Fn7-1 leads to a specific increase in Th17 cell frequency and IL-17A expression in the colonic lamina propria of ASF mice. (a) Il17a gene expression in the colonic epithelium and LP of ASF+Fn7-1 relative to ASF mice, by RT-qPCR. (b) Frequency of T helper cell subsets in the colonic LP of ASF and ASF+Fn7-1 mice, by intracellular transcription factor staining and flow cytometry. (c) FOXP3 expression within RORγt⁺ CD4⁺ T cells distinguishes between Fn7-1 induction of Th17 and RORγt⁺ T regulatory cells in the colonic LP of ASF mice, demonstrated by the frequency of FOXP3⁺RORγt⁺ and FOXP3⁻RORγt⁺ cells within CD4⁺ T cells. (d & e) IL-17A expression, by frequency within stimulated CD4⁺ T cells (d) and mean fluorescence intensity of IL-17A within IL-17A-expressing CD4 + T cells (e) in the colonic LP of ASF and ASF+Fn7-1 mice. (f) Relative colonic epithelial expression of Saa1, Saa2, and Saa3 in ASF or ASF+Fn7-1 mice, by RT-qPCR. (g) Relative colonic epithelial and LP expression of Il23p19 in ASF or ASF+Fn7-1 mice, by RT-qPCR. For b, c, and d, CD4⁺ T cells are defined by gating on live CD45⁺CD3⁺CD4⁺ lymphocytes. All data points reflect the data from an individual mouse or sample, with error bars indicating mean ± SEM, and statistics were calculated using a Mann-Whitney test (for b, c, d, and e) and a Wilcoxon signed-rank test compared to a null hypothesis of 1 (for a, b, and g). * indicates P < .05, ** indicates P < .01; ns indicates not significant

While we suspected the RORγt⁺ CD4⁺ T cells that changed in response to Fn7-1 were Th17 cells and could explain the increased Il17a expression we observed, we also examined FOXP3 expression, a marker for T regulatory cells (Tregs), within the RORγt⁺ CD4⁺ T cell population. Fn7-1 colonization led to a specific increase in FOXP3⁻ RORγt⁺ CD4⁺ T cell frequency but not FOXP3⁺ RORγt⁺ CD4⁺ T cells, consistent with this population representing Th17 cells, not RORγt⁺ Tregs (Figure 4c and Supplemental Figure S2d). To further validate that the cells affected by Fn7-1 colonization were indeed Th17 cells, we examined Il-17A expression and observed a significant increase in IL-17A⁺ frequency within the colonic LP CD4⁺ T cell population isolated from ASF+Fn7-1 mice compared to ASF (Figure 4d and Supplemental Figure S2e&f). The expression of IL-17A, as determined by mean fluorescence intensity, was also significantly increased within these cells (Figure 4e).
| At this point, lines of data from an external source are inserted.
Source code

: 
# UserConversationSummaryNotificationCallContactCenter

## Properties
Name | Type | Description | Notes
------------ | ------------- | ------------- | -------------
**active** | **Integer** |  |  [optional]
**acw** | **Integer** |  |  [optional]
We expanded our study of Th17 cytokine expression within the colonic LP CD4⁺ T cell populations of ASF and ASF-Fn7-1 mice to examine another IL-17 family member, IL-17F, which has previously been linked to F. nucleatum.²⁶ We observed an increase in IL-17F⁺ CD4⁺ T cell frequency and a trend toward higher IL-17F expression, albeit in only a small number of mice (Supplemental Figure S3a-d). We could not detect IL-22, another important Th17 cytokine, by flow cytometry in these samples, and returned to RT-qPCR to assess Il22 expression in these mice. We observed a significant increase in LP Il22 expression in ASF+Fn7-1 mice (Supplemental Figure S3e). We also examined how Fn7-1 colonization affected other RORγt⁺ cell populations that might contribute to an IL-17-associated signature: RORγt⁺ CD8⁺ T cells (Tc17), RORγt⁺ TCRγδ⁺ T cell (γδ17), and RORγt⁺ innate lymphoid cells (ILC3). We observed no changes in Tc17 or ILC3 frequency or number, and, while there was increased γδ17 cell frequency in many ASF+Fn7-1 mice, this observation was inconsistent and therefore not significant (Supplemental Figure S4). Together, our results suggest that, in the colonic LP, Fn7-1 specifically modulates Th17 cell frequency and the expression of the pro-inflammatory cytokines IL-17A and IL-17 F within these cells.

Two pathways have predominantly been described to explain how microbes influence Th17 cells in the murine intestinal tract: increased epithelial serum amyloid A (SAA) expression, as induced by segmented filamentous bacteria and other commensals,²⁷ and induction of IL-23 signaling, as observed for enteric mouse-specific pathogens like Helicobacter hepaticus and Citrobacter rodentium.²⁸ To investigate how Fn7-1 might influence these pathways, we first examined the expression of Saa1, Saa2, and Saa3 in the colonic epithelium of ASF and ASF+Fn7-1 mice by RT-qPCR and observed no difference in their expression (Figure 4f). We next examined the effect of Fn7-1 colonization on Il23p19 expression in the colonic epithelium and LP (Figure 4g) and observed increased expression in the LP of Fn7-1 colonized mice. These results suggest that Fn7-1 might be influencing Th17 responses via upstream IL-23 signaling.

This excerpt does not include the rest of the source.